In the past, the Partnership has had interests in aircraft leased to
operators based outside the United States. It is possible that the Partnership's
aircraft could be leased or subleased to foreign airlines. Aircraft on lease to
such foreign operators are not registered in the United States and it is not
possible to file liens on such foreign aircraft with the Federal Aviation
Administration (the "FAA"). Further, in the event of a lessee default or
bankruptcy, repossession and claims would be subject to laws other than those of
the United States.
AIRCRAFT REMARKETING
On termination of a lease and return of the aircraft to the
Partnership, the Partnership must remarket the aircraft to realize its full
investment. See "Disposition of Aircraft" below, for a description of the
Partnership's remarketing at lease expiration of six aircraft on lease to
Continental.

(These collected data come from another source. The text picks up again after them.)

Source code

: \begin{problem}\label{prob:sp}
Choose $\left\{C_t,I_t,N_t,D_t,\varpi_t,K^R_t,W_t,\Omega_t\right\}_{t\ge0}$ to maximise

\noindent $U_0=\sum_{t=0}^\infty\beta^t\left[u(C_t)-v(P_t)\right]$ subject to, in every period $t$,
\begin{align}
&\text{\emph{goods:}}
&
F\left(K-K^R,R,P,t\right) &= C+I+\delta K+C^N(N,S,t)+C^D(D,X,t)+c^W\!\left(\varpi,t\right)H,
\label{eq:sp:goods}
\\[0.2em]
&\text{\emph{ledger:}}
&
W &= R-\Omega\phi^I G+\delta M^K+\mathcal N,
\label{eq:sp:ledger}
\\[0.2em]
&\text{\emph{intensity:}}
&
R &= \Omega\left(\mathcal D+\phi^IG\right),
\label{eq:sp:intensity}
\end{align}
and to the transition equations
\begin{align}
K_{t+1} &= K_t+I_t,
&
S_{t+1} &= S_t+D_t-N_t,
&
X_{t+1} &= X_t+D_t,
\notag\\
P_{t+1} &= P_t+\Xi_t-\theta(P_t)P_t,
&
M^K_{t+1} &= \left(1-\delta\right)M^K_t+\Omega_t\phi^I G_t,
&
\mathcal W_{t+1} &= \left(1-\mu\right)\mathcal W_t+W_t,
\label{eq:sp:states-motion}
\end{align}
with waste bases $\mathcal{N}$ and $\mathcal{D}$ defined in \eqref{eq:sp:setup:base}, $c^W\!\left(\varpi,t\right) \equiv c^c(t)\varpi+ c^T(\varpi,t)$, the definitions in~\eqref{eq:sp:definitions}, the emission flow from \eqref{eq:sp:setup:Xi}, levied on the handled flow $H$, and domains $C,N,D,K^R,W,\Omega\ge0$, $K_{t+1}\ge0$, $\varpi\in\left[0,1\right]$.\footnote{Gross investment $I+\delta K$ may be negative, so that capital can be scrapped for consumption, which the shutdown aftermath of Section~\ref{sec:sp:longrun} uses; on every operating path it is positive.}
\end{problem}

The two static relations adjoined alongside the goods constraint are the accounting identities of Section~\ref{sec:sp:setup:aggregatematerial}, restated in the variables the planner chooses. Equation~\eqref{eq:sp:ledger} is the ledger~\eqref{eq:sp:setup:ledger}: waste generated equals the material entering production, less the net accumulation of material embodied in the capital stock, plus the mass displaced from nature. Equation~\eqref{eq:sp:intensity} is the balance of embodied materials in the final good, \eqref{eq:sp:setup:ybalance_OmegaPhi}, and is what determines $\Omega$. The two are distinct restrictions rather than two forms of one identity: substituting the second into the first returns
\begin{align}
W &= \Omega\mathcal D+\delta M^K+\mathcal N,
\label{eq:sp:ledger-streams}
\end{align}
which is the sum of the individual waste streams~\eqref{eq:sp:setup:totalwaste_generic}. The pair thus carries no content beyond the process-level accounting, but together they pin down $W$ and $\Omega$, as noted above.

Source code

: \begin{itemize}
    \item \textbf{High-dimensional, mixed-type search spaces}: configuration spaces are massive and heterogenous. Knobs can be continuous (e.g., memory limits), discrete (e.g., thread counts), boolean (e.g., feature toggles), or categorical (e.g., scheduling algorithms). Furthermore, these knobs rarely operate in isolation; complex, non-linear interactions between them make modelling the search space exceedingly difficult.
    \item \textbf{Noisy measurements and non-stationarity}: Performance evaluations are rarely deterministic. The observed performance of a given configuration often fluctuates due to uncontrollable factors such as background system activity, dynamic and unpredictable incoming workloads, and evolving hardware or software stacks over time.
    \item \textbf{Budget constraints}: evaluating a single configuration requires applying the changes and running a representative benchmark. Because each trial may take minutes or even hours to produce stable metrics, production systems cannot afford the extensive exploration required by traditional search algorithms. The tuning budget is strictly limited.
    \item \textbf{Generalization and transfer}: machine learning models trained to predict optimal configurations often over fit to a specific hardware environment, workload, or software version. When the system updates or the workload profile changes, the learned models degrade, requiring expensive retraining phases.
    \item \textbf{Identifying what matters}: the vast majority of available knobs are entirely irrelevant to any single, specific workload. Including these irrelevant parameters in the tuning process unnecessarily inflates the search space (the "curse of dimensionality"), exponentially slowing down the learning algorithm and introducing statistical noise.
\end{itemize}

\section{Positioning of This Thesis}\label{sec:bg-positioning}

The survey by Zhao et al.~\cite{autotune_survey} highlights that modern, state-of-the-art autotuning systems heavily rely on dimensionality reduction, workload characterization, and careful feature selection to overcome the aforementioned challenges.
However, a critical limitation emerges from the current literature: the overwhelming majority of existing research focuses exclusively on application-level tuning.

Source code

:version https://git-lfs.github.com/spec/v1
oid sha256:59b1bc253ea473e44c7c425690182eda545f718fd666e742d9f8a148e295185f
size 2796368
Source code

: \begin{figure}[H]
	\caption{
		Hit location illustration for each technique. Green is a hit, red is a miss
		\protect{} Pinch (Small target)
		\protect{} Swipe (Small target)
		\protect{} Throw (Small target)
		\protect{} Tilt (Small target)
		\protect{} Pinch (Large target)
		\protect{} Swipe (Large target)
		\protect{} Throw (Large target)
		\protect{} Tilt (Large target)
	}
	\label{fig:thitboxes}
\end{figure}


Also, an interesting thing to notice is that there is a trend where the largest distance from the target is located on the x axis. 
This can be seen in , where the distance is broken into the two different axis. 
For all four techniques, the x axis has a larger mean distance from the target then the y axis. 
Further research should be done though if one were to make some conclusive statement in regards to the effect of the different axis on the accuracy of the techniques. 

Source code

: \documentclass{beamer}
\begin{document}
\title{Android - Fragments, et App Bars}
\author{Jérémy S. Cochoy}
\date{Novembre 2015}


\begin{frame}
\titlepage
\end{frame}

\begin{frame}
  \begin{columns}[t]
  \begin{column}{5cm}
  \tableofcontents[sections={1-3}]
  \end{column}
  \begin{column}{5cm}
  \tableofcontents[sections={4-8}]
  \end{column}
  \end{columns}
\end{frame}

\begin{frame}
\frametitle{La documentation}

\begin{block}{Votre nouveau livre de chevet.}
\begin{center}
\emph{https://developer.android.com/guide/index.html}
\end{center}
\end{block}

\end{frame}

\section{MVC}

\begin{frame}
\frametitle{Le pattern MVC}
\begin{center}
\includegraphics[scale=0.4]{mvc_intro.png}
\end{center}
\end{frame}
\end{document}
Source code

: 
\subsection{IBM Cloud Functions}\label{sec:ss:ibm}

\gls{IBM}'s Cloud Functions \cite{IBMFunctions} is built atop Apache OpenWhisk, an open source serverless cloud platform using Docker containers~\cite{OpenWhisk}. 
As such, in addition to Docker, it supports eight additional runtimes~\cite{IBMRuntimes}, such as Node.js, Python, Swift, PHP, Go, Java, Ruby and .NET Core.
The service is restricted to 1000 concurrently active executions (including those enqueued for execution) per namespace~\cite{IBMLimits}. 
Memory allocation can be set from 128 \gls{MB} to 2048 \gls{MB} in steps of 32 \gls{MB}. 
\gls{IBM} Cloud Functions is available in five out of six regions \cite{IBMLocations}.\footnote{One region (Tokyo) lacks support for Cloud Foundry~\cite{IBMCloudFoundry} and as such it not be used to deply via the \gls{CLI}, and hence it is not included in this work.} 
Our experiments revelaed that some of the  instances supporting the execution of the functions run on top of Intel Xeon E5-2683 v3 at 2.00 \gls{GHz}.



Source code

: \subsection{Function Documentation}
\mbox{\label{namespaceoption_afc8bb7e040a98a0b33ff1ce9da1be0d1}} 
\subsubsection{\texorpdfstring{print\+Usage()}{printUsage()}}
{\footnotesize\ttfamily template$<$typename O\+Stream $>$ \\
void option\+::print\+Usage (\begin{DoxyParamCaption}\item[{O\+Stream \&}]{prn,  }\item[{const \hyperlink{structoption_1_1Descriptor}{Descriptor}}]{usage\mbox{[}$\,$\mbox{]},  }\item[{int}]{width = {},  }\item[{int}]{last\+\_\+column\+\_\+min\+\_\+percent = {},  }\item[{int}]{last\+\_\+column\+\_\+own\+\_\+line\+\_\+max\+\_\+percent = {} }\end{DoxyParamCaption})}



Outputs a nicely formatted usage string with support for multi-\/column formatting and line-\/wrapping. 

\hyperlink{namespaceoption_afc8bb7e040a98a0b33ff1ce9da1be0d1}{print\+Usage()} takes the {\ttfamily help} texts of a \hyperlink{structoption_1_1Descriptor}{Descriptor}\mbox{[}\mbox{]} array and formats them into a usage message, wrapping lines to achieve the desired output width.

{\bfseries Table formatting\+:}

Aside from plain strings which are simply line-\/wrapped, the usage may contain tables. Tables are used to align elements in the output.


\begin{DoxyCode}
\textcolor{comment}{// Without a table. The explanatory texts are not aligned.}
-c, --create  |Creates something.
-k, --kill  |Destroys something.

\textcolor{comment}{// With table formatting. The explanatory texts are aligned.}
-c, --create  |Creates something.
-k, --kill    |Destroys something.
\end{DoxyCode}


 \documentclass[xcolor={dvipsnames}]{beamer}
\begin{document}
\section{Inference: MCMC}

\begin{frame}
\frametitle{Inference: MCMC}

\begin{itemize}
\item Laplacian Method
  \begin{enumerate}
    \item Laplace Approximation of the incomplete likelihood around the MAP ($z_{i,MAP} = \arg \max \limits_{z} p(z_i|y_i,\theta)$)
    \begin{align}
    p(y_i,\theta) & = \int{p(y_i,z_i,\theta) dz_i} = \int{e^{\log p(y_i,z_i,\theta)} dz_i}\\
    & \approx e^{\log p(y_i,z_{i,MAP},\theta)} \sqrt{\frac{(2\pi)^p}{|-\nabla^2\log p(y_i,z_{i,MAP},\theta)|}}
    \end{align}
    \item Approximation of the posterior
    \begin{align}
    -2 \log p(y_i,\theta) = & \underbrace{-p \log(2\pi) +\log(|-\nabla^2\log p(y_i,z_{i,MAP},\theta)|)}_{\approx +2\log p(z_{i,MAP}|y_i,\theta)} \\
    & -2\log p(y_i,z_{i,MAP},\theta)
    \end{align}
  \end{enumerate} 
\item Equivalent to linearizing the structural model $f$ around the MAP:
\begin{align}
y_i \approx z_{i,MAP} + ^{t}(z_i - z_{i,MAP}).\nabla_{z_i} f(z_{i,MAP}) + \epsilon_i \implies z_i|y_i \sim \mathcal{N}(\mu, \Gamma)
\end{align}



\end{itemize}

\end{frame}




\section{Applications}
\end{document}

Under the Amended and Restated Agreement of Limited Partnership,
as amended, of the Partnership (the "Limited Partnership Agreement"), the
remarketing of aircraft may be through a lease or sale. The terms and
conditions of any such lease would be determined at the time of the
re-lease, and it is possible (although not anticipated at this time) that the
lease may not be a net lease. The General Partner will evaluate the risks
associated with leases which are not net leases prior to entering into any such
lease. The General Partner has not established any standards for lessees to
which it will lease aircraft and, as a result, there is no investment
restriction prohibiting the Partnership from doing business with any lessee,
including "start-up" airlines. However, the General Partner will analyze the
credit of a potential lessee and evaluate the aircraft's potential value prior
to entering into any lease.
DISPOSITION OF AIRCRAFT
The Partnership's original intent was to dispose of all its aircraft by
the year 2011, subject to prevailing market conditions and other factors.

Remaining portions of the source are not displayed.